裏モノ採集は一見平凡で怠惰なる日常の積み重ねの成果である。

7日

月曜日

ペギラの淵に波騒ぎ

 ウルトラ維新の歌。朝7時起き。寝床の中で東洋文庫『青邱野談』拾い読み。李氏朝鮮の奇談集だが、かなり人間臭く、『窮儒詭計得科官』(文筆の才なき両班、詭計を用いて官職につきしこと)の話など、まるきり植木等の無責任男なので大笑い。朝食、昨日と同じサラダとトースト。果物はメキシコ産のチェリープラムというやつがうまそうだったので買って試みてみたが、イケマセンでした。

 朝の『やじうまワイド』、山下久美子の未婚の母宣言、子供の父親の名は明かさない、という発言について、コメンテーターの吉永みち子と三宅久之が真向から対立。こういう男女関係も時代の流れ、と文化人らしい理解を示す吉永に対し三宅が“人倫にもとる”と一刀両断。人倫ニ悖ルとは、いや、懐かしいコトバを聞いた。私はどちらかというと吉永の考えに近いが、この、いかにもピッタリの語を持ってきたことで三宅の勝ち。こういうのを言霊の力という。

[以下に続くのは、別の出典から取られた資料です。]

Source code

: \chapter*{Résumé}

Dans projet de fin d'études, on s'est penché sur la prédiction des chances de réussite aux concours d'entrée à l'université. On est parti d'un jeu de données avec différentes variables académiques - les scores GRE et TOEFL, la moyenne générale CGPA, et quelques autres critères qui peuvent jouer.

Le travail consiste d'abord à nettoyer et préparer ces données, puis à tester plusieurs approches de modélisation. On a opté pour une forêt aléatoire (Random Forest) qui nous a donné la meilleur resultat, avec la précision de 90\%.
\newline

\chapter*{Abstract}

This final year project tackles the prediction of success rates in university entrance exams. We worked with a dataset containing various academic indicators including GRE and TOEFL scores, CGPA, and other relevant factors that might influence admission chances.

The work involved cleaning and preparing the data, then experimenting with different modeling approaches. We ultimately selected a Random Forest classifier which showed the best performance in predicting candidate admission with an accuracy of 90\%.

 メールいくつか。和泉宗章氏のことについて、教示あり。和泉氏は晩年、金に困ったかして、実は和泉宗章の名とそれに附随する権利(天中殺占いの本家の看板か?)を、某人物に売り渡していたのだそうな。自分で否定した(昔占って当たった、という話題でも怒った)天中殺の権利を売るというのが情けないが、その買った人物というのが、×××××氏から×を××て××××た、M氏であるというのに驚く。世の中はせまい。和泉氏(初代)は、占い否定でうまく立ち回れば、大槻教授のように、特番の否定派コメンテーターとしてテレビなどで売れることが出来たと思うが(ノストラダムスだって占いの一種だし)、とにかく真面目な人で、それ故に占い師も廃業したのだが、融通ってものが効かない。マスコミの望むようなキャラクターを演じられなかったのだろう。

 午前中、体調不良、なかなか執筆にかかれず。胸苦しくなって救心をのんだりしてドタバタ。新宿に出て銀行に寄り、ついでと思って東中野まで足をのばし、大盛軒で昼飯を食う。野菜炒めの肉をベーコンにしてもらって飯を食ってる客がおり、その、いかにも安っぽそうな感じが案外、昼にはいいかも、と思った。そのあたりをブラつこうかとも思ったが、仕事残っているのですぐ新宿に戻る。資料用の文庫本探すが、三軒書店を回って、いずれの店にも、探しているその巻のみ無し。帰りの車中で上田篤『流民の都市とすまい』(駸々堂)を読む。表紙カバーに内容の一部がデザインとして引用されているが、その文章の中に誤植がある。表紙なのでつい、チェックがおろそかになったのだろうが珍しいことだし、また気の毒なことでもある。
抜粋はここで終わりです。